Das klingt nach Unzufriedenheit mit SOHO.
Roland Schütz: Nach dem Beschluss, dass SOHO nicht in gewohnter Form stattfinden wird, hatten wir die Verantwortung, etwas zu machen. Die Leute sind das gewohnt, sie lesen gar nicht nach, dass das nur Livingroom-SOHO ist. Die stehen vor der Tür, klopfen an und wundern sich, warum nichts stattfindet.
Uschi Janig: Der Grundstein-Maitermin ist auch der Termin, wo SOHO stattfindet, und es gibt Leute, die sowohl bei SOHO als auch bei Grundstein mitmachen. Es geht nicht um ein Dagegenarbeiten, es steckt eine andere Idee dahinter, u.z. eine ganzjährige Arbeit sichtbar zu machen und Besucher nicht nur zu einem Festival anzulocken, sondern ein Bewusstsein zu schaffen, sowohl in der örtlichen Bevölkerung als auch weiter greifend über die Bezirke hinaus, um Leute zu informieren, was da passiert, was da lebt. Das Grundsteinprojekt soll keine Konkurrenz zu SOHO sein. Es soll das präsentiert werden, was jeder einzelne Ort macht; hinzeigen auf diese verschiedenen Arbeiten und Arbeitsweisen und sie erleben.
Jakob Lediger: Ein wesentlicher Unterschied zu SOHO ist, dass es beim Grundsteinprojekt keine Koordinationsstelle gibt, wo alle ihre Konzepte hinschicken müssen, und dann bekommen sie das Okay oder auch nicht.

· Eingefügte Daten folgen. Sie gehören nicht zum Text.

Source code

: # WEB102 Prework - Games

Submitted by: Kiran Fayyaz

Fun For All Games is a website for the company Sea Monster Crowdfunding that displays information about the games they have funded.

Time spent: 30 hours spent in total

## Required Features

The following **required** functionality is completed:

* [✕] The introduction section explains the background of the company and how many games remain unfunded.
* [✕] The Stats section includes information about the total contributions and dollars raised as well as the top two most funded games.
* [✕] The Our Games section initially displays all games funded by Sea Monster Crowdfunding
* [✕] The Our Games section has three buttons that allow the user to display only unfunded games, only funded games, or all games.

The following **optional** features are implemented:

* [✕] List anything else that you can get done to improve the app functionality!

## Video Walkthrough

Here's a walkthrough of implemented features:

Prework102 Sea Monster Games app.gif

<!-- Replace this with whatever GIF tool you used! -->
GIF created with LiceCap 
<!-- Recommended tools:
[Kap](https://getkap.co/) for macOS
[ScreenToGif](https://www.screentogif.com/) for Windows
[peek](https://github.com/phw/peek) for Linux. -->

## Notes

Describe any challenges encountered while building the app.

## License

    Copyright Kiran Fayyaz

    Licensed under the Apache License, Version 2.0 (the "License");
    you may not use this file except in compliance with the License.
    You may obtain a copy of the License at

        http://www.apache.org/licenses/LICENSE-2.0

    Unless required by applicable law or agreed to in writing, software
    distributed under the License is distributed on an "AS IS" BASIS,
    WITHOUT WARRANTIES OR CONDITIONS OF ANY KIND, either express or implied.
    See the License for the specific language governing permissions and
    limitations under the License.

Ein weiterer Unterschied ist, dass keine leer stehenden Räumlichkeiten für zwei Wochen angemietet und genutzt werden, und dann nach zwei Wochen wieder leer stehen.
Von welchem Schlage sind die KünstlerInnen, welche die Grundsteingasse als Wirkungsstätte auserkoren haben?
Martina Gasser: Bei der Frage - Wie sieht künstlerisches Arbeiten aus? - hat ein Umdenkprozess stattgefunden. Es siedeln sich Leute an, die den gängigen Kunstgalerienbetrieb satt haben und sich eine alternative Infrastruktur schaffen möchten.
Roland Schütz: Ganz wichtig sind Gassenlokale, die nach vorne hin offen sind, also nicht Ateliers hinten, weil die Schwellenangst, dorthin vorzudringen, zu groß ist. Das ist für uns ein Grundprinzip, wir wollen uns zeigen, wir wollen nach außen gehen. Die Leute sehen uns auch am Wochenende in der Auslage arbeiten, wenn sie Freizeit haben. So entwickelt sich auch eine ganz andere Sympathie bei den Leuten, die sagen, du arbeitest auch am Sonntag, während ich am Sonntag mit der Familie spazieren gehe.